Work instruction =
Sift the listing for lines that hold the string "floor" and pull them out.

:::::

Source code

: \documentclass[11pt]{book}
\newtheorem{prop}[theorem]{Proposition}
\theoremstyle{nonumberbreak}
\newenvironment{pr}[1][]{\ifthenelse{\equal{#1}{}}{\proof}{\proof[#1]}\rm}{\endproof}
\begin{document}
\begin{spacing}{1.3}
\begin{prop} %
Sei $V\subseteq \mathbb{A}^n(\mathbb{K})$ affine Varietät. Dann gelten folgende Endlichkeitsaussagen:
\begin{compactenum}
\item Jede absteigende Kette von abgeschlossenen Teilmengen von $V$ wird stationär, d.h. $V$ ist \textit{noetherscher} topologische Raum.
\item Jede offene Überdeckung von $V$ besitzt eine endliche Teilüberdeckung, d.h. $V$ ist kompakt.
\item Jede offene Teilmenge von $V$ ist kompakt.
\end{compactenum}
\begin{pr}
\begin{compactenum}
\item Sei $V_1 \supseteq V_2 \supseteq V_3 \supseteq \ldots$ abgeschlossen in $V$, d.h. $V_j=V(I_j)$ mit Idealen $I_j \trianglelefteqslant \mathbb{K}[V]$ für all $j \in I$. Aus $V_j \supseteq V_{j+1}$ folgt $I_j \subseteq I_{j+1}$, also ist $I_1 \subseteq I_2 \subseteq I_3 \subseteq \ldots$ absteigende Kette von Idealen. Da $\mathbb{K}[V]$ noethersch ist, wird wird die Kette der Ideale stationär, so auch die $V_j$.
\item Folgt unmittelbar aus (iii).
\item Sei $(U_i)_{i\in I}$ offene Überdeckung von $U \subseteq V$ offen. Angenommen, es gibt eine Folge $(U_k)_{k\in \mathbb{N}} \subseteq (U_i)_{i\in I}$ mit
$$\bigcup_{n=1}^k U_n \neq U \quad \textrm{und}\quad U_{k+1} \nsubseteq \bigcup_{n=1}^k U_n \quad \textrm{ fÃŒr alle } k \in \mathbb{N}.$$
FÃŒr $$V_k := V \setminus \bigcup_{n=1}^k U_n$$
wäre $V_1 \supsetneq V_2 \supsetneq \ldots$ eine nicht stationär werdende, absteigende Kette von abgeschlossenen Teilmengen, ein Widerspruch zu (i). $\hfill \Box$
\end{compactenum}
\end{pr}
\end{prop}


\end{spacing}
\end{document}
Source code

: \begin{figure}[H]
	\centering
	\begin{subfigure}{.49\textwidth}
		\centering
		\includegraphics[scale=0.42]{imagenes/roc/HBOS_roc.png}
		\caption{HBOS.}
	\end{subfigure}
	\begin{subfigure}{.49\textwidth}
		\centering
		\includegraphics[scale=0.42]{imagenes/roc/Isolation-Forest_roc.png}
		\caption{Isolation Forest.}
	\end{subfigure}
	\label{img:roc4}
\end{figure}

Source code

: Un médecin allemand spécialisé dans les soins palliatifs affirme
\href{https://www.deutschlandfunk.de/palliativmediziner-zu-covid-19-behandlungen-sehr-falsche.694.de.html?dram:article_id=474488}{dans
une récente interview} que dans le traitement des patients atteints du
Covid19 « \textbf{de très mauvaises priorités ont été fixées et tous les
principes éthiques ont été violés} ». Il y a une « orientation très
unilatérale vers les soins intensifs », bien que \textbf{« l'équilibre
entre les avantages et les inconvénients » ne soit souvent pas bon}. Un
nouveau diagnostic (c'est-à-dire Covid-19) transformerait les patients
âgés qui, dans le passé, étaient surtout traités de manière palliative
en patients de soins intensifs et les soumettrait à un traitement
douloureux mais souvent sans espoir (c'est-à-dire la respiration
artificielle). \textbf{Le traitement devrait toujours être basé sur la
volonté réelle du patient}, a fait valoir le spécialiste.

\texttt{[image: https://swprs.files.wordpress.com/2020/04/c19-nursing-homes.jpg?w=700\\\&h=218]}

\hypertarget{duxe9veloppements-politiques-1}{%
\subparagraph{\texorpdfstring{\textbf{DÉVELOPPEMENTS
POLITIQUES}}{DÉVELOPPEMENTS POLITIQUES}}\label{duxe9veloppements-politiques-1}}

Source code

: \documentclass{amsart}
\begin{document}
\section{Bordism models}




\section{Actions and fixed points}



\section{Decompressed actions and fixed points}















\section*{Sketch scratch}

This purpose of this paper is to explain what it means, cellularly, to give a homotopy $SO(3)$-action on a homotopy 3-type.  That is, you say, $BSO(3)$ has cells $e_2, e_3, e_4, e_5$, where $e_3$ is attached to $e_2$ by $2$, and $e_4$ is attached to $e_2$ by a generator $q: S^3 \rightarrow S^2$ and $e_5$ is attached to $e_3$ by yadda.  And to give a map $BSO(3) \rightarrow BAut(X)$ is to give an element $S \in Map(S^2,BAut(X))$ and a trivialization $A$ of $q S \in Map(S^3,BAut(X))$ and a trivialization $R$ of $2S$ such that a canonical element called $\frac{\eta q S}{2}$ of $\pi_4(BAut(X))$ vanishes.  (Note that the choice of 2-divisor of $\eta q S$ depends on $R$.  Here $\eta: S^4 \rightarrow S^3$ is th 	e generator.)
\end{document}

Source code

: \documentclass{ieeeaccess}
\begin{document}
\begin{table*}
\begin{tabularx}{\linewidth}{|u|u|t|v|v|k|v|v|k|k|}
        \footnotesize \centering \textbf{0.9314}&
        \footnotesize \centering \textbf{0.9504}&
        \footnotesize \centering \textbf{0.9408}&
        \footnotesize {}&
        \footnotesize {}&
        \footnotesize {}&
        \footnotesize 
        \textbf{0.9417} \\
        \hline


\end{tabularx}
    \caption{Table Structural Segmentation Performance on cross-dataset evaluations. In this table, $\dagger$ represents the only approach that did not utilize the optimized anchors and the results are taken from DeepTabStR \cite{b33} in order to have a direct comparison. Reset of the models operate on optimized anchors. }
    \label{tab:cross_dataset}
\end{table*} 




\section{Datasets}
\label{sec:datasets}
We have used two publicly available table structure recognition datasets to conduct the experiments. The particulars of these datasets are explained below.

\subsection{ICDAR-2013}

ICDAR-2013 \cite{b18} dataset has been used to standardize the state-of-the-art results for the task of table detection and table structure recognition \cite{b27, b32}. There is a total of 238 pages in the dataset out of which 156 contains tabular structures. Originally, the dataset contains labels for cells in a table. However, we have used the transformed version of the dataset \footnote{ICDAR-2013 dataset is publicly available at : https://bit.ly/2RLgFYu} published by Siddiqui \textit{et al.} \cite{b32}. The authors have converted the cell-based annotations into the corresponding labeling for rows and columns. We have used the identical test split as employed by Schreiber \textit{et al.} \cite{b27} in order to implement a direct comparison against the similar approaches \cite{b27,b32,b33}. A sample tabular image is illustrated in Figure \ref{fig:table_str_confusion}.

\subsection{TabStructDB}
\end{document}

:::::

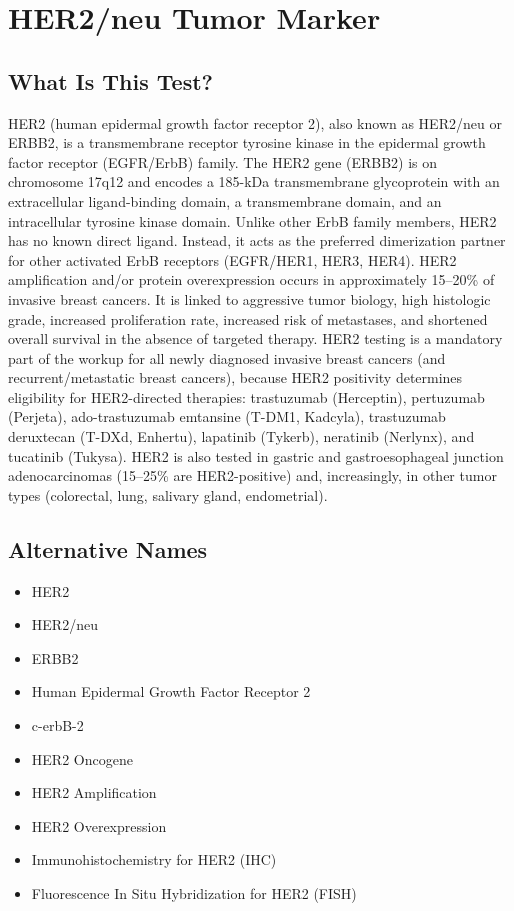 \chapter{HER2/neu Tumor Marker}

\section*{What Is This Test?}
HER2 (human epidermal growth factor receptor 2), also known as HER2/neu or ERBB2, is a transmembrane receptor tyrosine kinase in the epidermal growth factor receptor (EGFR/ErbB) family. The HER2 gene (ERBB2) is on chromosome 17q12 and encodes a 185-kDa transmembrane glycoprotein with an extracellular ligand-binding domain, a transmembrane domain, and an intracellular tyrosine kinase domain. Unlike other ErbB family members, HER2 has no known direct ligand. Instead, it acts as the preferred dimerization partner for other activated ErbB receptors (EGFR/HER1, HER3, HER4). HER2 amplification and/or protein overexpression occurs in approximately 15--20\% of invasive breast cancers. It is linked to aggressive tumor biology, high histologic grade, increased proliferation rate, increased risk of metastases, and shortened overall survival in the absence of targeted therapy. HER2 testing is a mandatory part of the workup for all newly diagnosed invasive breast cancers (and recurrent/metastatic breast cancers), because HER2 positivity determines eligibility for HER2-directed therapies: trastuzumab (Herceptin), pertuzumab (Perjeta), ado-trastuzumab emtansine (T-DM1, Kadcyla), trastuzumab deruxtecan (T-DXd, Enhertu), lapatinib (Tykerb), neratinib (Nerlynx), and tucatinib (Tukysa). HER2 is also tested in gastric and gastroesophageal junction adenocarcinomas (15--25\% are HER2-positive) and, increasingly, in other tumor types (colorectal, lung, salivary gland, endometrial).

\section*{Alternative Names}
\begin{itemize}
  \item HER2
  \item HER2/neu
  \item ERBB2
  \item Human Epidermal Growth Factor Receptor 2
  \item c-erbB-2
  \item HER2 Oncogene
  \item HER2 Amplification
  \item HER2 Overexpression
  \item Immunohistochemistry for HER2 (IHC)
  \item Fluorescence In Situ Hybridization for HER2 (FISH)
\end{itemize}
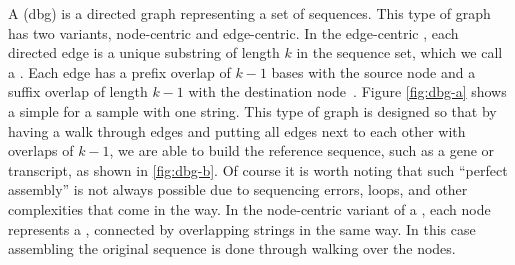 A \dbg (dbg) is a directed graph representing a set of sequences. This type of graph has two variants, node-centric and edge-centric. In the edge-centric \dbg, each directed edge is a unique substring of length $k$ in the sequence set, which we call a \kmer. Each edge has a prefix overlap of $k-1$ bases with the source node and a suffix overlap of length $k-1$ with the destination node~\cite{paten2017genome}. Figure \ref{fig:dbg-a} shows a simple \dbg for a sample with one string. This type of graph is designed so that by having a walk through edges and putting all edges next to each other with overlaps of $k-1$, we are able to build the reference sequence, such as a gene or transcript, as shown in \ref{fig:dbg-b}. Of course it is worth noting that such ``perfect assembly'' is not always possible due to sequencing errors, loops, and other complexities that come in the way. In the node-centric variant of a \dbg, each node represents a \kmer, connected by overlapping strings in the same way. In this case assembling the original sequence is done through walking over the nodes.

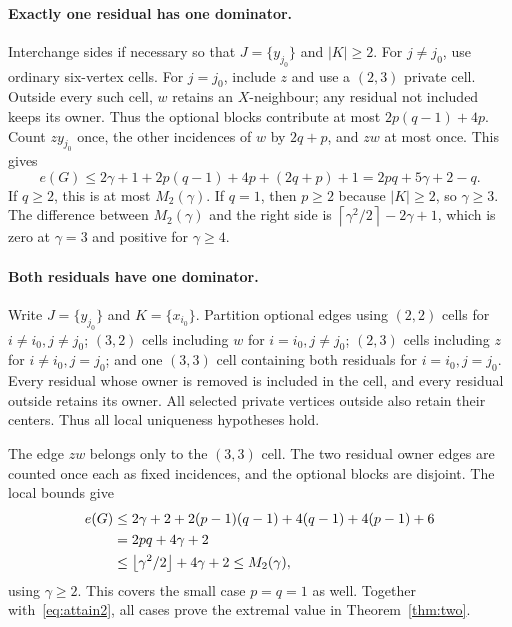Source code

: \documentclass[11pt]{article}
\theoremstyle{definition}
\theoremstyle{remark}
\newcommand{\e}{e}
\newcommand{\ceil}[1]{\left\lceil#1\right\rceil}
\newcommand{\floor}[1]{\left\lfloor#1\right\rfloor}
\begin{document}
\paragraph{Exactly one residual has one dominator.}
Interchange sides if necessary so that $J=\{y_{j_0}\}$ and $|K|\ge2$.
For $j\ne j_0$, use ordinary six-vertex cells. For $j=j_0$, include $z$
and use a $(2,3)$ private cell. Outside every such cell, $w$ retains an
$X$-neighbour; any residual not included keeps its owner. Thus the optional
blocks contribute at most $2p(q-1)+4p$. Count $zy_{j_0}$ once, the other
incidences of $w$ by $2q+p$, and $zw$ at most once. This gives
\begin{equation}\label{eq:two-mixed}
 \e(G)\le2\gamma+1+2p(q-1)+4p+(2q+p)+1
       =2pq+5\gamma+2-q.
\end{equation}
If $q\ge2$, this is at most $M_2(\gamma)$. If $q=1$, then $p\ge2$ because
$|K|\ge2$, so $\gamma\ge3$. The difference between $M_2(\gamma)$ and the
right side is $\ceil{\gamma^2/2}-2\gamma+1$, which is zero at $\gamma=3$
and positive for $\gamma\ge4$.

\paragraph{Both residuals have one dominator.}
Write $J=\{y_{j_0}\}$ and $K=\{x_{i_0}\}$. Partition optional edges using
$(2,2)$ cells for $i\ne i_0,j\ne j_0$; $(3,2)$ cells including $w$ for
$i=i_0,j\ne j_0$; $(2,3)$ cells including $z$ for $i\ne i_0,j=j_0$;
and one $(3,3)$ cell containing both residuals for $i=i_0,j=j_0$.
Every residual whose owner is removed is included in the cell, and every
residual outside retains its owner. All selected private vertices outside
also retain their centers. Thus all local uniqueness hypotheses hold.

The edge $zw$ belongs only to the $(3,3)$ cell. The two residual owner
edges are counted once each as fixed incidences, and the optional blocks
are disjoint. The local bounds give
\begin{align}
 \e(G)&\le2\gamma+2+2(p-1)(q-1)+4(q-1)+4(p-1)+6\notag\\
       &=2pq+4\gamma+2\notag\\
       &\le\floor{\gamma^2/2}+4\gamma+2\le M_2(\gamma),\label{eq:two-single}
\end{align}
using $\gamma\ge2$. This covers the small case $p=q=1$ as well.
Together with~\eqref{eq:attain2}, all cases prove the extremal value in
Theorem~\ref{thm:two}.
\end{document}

:::::

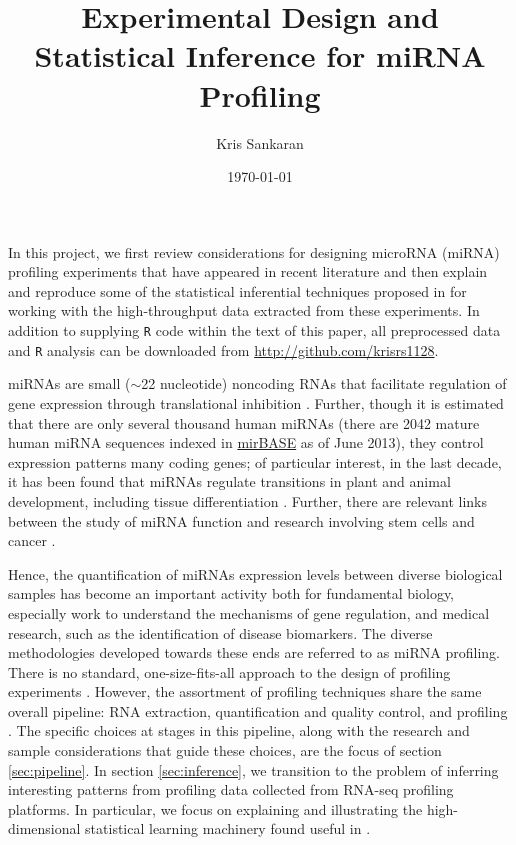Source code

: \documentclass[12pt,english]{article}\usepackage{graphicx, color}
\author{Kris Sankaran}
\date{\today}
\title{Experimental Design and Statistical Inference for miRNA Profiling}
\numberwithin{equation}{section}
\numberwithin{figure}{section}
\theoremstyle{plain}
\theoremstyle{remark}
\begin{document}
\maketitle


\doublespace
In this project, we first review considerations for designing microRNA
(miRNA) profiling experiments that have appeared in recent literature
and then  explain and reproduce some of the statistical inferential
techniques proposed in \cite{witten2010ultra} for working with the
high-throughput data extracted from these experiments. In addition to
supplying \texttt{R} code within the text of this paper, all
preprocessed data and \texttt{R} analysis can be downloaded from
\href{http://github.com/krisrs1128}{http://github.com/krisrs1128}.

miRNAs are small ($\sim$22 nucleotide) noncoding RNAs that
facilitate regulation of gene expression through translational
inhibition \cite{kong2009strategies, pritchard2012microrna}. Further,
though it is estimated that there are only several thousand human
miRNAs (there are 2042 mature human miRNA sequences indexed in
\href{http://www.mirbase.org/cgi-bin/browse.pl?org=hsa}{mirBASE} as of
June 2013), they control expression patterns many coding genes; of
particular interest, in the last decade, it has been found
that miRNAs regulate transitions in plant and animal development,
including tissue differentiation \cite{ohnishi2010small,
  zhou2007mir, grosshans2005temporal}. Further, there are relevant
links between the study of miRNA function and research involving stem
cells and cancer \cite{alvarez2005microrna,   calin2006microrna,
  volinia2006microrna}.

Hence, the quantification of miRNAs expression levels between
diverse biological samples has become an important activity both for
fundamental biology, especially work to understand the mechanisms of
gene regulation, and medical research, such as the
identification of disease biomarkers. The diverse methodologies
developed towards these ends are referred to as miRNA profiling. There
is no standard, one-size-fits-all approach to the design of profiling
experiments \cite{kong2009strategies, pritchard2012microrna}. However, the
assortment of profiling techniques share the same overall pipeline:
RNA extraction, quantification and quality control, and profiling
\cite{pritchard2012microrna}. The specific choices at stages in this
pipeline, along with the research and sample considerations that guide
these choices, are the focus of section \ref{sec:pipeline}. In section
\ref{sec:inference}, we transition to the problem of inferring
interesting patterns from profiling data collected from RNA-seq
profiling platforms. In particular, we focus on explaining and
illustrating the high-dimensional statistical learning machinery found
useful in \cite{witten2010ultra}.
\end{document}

:::::

Answer section =
\newcommand{\floor}[1]{\left\lfloor#1\right\rfloor}
       &\le\floor{\gamma^2/2}+4\gamma+2\le M_2(\gamma),\label{eq:two-single}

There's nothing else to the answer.